In the U.S., the Securities and Exchange Commission has been asking managers to explain the standards they use for classifying funds as ESG-focused, sources said in September. Earlier this year the SEC said it had found “potentially misleading” claims related to ESG investing.
Reuters spoke with regulators in Britain, France, Switzerland, Sweden, Norway, the Netherlands, Germany and Luxembourg, five of which had identified funds marketed in their jurisdictions which make claims unsupported by the information they disclosed. The other three had not carried out detailed investigations or declined to comment.
Sweden’s Finansinspektionen found around 5% of 400 funds it examined made claims that did not stack up, head of sustainable finance, Johanna Fager Wettergren, said.
“It indicates a broader problem and we can intervene against funds that don’t conduct themselves properly,” she said.
The FCA’s Nick Miller said poor ESG disclosures were so widespread in the UK that it had written to fund manager boards in July setting out their need to disclose sustainability approaches in prospectuses and show how strategies can meet ESG objectives — like why they choose certain stocks over others.
The United Nations-backed Principles for Responsible Investment (PRI), an investor network, said it welcomed regulatory efforts to tackle the problem of greenwashing.
But CEO Fiona Reynolds said supervision should be proportionate and “investors must not be discouraged from creating sustainability-focused products due to burdensome requirements.”
The approach of regulators to date has centred on publishing guidance and engaging in dialogue with managers.
Proving deliberate mis-selling is hard when definitions of ‘sustainable’ or ‘green’ are still being debated. Some doubt the success of prosecuting cases under the current regulatory framework.
In the UK, the FCA’s Miller noted that poor fund disclosure doesn’t mean anyone had necessarily broken any rules.
The Dutch, Norwegian, Swedish and Swiss regulators said they hadn’t launched any greenwashing-related enforcement action yet.
Switzerland’s FINMA said statutory definitions of terms such as ‘sustainable’ and ‘environmentally friendly’ were needed first, while French regulator AMF is looking for improvements in ESG data and better definitions to help combat greenwashing.
The Dutch watchdog is waiting for the July 2022 introduction of SFDR’s second phase, a more detailed application of the new disclosure rules, before it takes any action against managers individually, said AFM’s senior supervisor Zoë du Chattel.

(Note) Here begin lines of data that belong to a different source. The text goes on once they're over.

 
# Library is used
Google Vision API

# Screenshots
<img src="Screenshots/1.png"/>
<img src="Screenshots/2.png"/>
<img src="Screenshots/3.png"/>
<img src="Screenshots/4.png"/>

Tamara Cizeika, counsel at Allen & Overy, said that although regulators do understand new rules have a teething period, they are signalling that they are ready to take a tougher line.
Britain’s guiding principles, for example, are about the application of existing laws to a slightly new context, making it harder “for asset managers to say ‘can I have time to get it right?’,” she said.
“This is all about investor protection and market integrity. We’d argue that boards should sit up and take notice because it is a significant and growing risk.”